Saturday, December 24, 2016

Merry Chimpmas!

This year's Xmas cards then.  Like last year, based on a silly gag.  The inside of the card was just going to have ooks and eeks but I tempered myself and added some English words.  He wasn't necessarily going to have fur but Daniel Bystedt's great furry character tutorial was on YouTube so I followed that for pointers.  Also I tried messing with the hue of the finished chimp to see if purple made more sense.  It did not!  No turntable for this, the back's complete but you're not really gaining anything.

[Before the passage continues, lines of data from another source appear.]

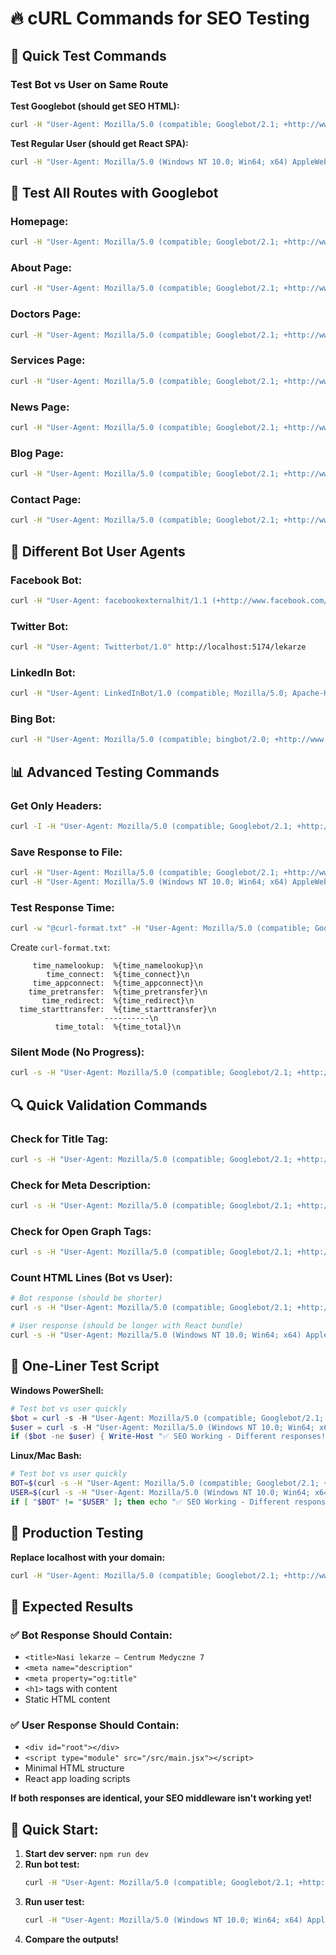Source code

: # 🔥 cURL Commands for SEO Testing

## 🚀 Quick Test Commands

### Test Bot vs User on Same Route

**Test Googlebot (should get SEO HTML):**
```bash
curl -H "User-Agent: Mozilla/5.0 (compatible; Googlebot/2.1; +http://www.google.com/bot.html)" http://localhost:5174/lekarze
```

**Test Regular User (should get React SPA):**
```bash
curl -H "User-Agent: Mozilla/5.0 (Windows NT 10.0; Win64; x64) AppleWebKit/537.36" http://localhost:5174/lekarze
```

## 🧪 Test All Routes with Googlebot

### Homepage:
```bash
curl -H "User-Agent: Mozilla/5.0 (compatible; Googlebot/2.1; +http://www.google.com/bot.html)" http://localhost:5174/
```

### About Page:
```bash
curl -H "User-Agent: Mozilla/5.0 (compatible; Googlebot/2.1; +http://www.google.com/bot.html)" http://localhost:5174/o-nas
```

### Doctors Page:
```bash
curl -H "User-Agent: Mozilla/5.0 (compatible; Googlebot/2.1; +http://www.google.com/bot.html)" http://localhost:5174/lekarze
```

### Services Page:
```bash
curl -H "User-Agent: Mozilla/5.0 (compatible; Googlebot/2.1; +http://www.google.com/bot.html)" http://localhost:5174/uslugi
```

### News Page:
```bash
curl -H "User-Agent: Mozilla/5.0 (compatible; Googlebot/2.1; +http://www.google.com/bot.html)" http://localhost:5174/aktualnosci
```

### Blog Page:
```bash
curl -H "User-Agent: Mozilla/5.0 (compatible; Googlebot/2.1; +http://www.google.com/bot.html)" http://localhost:5174/poradnik
```

### Contact Page:
```bash
curl -H "User-Agent: Mozilla/5.0 (compatible; Googlebot/2.1; +http://www.google.com/bot.html)" http://localhost:5174/kontakt
```

## 🤖 Different Bot User Agents

### Facebook Bot:
```bash
curl -H "User-Agent: facebookexternalhit/1.1 (+http://www.facebook.com/externalhit_uatext.php)" http://localhost:5174/lekarze
```

### Twitter Bot:
```bash
curl -H "User-Agent: Twitterbot/1.0" http://localhost:5174/lekarze
```

### LinkedIn Bot:
```bash
curl -H "User-Agent: LinkedInBot/1.0 (compatible; Mozilla/5.0; Apache-HttpClient +http://www.linkedin.com/help/homepage)" http://localhost:5174/lekarze
```

### Bing Bot:
```bash
curl -H "User-Agent: Mozilla/5.0 (compatible; bingbot/2.0; +http://www.bing.com/bingbot.htm)" http://localhost:5174/lekarze
```

## 📊 Advanced Testing Commands

### Get Only Headers:
```bash
curl -I -H "User-Agent: Mozilla/5.0 (compatible; Googlebot/2.1; +http://www.google.com/bot.html)" http://localhost:5174/lekarze
```

### Save Response to File:
```bash
curl -H "User-Agent: Mozilla/5.0 (compatible; Googlebot/2.1; +http://www.google.com/bot.html)" http://localhost:5174/lekarze -o bot-response.html
curl -H "User-Agent: Mozilla/5.0 (Windows NT 10.0; Win64; x64) AppleWebKit/537.36" http://localhost:5174/lekarze -o user-response.html
```

### Test Response Time:
```bash
curl -w "@curl-format.txt" -H "User-Agent: Mozilla/5.0 (compatible; Googlebot/2.1; +http://www.google.com/bot.html)" http://localhost:5174/lekarze
```

Create `curl-format.txt`:
```
     time_namelookup:  %{time_namelookup}\n
        time_connect:  %{time_connect}\n
     time_appconnect:  %{time_appconnect}\n
    time_pretransfer:  %{time_pretransfer}\n
       time_redirect:  %{time_redirect}\n
  time_starttransfer:  %{time_starttransfer}\n
                     ----------\n
          time_total:  %{time_total}\n
```

### Silent Mode (No Progress):
```bash
curl -s -H "User-Agent: Mozilla/5.0 (compatible; Googlebot/2.1; +http://www.google.com/bot.html)" http://localhost:5174/lekarze
```

## 🔍 Quick Validation Commands

### Check for Title Tag:
```bash
curl -s -H "User-Agent: Mozilla/5.0 (compatible; Googlebot/2.1; +http://www.google.com/bot.html)" http://localhost:5174/lekarze | grep -o '<title>.*</title>'
```

### Check for Meta Description:
```bash
curl -s -H "User-Agent: Mozilla/5.0 (compatible; Googlebot/2.1; +http://www.google.com/bot.html)" http://localhost:5174/lekarze | grep -o '<meta name="description"[^>]*>'
```

### Check for Open Graph Tags:
```bash
curl -s -H "User-Agent: Mozilla/5.0 (compatible; Googlebot/2.1; +http://www.google.com/bot.html)" http://localhost:5174/lekarze | grep -o '<meta property="og:[^"]*"[^>]*>'
```

### Count HTML Lines (Bot vs User):
```bash
# Bot response (should be shorter)
curl -s -H "User-Agent: Mozilla/5.0 (compatible; Googlebot/2.1; +http://www.google.com/bot.html)" http://localhost:5174/lekarze | wc -l

# User response (should be longer with React bundle)
curl -s -H "User-Agent: Mozilla/5.0 (Windows NT 10.0; Win64; x64) AppleWebKit/537.36" http://localhost:5174/lekarze | wc -l
```

## 🎯 One-Liner Test Script

**Windows PowerShell:**
```powershell
# Test bot vs user quickly
$bot = curl -s -H "User-Agent: Mozilla/5.0 (compatible; Googlebot/2.1; +http://www.google.com/bot.html)" http://localhost:5174/lekarze
$user = curl -s -H "User-Agent: Mozilla/5.0 (Windows NT 10.0; Win64; x64) AppleWebKit/537.36" http://localhost:5174/lekarze
if ($bot -ne $user) { Write-Host "✅ SEO Working - Different responses!" } else { Write-Host "❌ SEO Not Working - Same responses" }
```

**Linux/Mac Bash:**
```bash
# Test bot vs user quickly
BOT=$(curl -s -H "User-Agent: Mozilla/5.0 (compatible; Googlebot/2.1; +http://www.google.com/bot.html)" http://localhost:5174/lekarze)
USER=$(curl -s -H "User-Agent: Mozilla/5.0 (Windows NT 10.0; Win64; x64) AppleWebKit/537.36" http://localhost:5174/lekarze)
if [ "$BOT" != "$USER" ]; then echo "✅ SEO Working - Different responses!"; else echo "❌ SEO Not Working - Same responses"; fi
```

## 🚀 Production Testing

**Replace localhost with your domain:**
```bash
curl -H "User-Agent: Mozilla/5.0 (compatible; Googlebot/2.1; +http://www.google.com/bot.html)" https://centrummedyczne7.pl/lekarze
```

## 🔧 Expected Results

### ✅ Bot Response Should Contain:
- `<title>Nasi lekarze – Centrum Medyczne 7`
- `<meta name="description"`
- `<meta property="og:title"`
- `<h1>` tags with content
- Static HTML content

### ✅ User Response Should Contain:
- `<div id="root"></div>`
- `<script type="module" src="/src/main.jsx"></script>`
- Minimal HTML structure
- React app loading scripts

**If both responses are identical, your SEO middleware isn't working yet!**

## 🎉 Quick Start:

1. **Start dev server:** `npm run dev`
2. **Run bot test:** 
   ```bash
   curl -H "User-Agent: Mozilla/5.0 (compatible; Googlebot/2.1; +http://www.google.com/bot.html)" http://localhost:5174/lekarze
   ```
3. **Run user test:**
   ```bash
   curl -H "User-Agent: Mozilla/5.0 (Windows NT 10.0; Win64; x64) AppleWebKit/537.36" http://localhost:5174/lekarze
   ```
4. **Compare the outputs!**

Having said that about the turntable, here's an alternative.  I went through my incrementally saved projects and rendered out what they looked like at the time.  So you have, going clockwise:

  1. Initial block out, I really do start with circles cylinders and rings.
  2. Hands and feet.
  3. Merge and remesh from many pieces into head and body pieces.
  4. Remesh the head (a technical step that doesn't lend itself to a screenshot)
  5. Head adjustment and body paint.
  6. Head paint.
  7. Body pose, banana creation, hat shape, insert curve brush fairy lights.
  8. Hat refinement, bulb materials.
  9. Hat bobbles, bulb inflation.
  10. Head refinement and pose, new eyes, bulb inflation, material and light work.
  11. Fibres!

I like:

  • The fur!  Three separate sets of fibres: Close and dense fur, specific longer fur (thighs, ears etc), and sparse long fur for variation.  Very pleased with it.
  • Those blocky squared off hands and feet.  Just what I was aiming for.
  • The background, I remembered to add a shape for interest.
  • The folds in the hat; largely started with very low level cylinder geometry pushed around to keep quads of the same row the same relative size, just like real cloth would  if it was quadded.

I dislike:

  • Getting a really nice noise for the wrapped banana but then when it applied (or rendered) it broke my geometry, so I had to switch it off.  It looked just like slightly crumpled wrapping paper!
  • The bulb placement (despite being an elegant solution) was a bit inelegant on the final composite.

Happy Christmas!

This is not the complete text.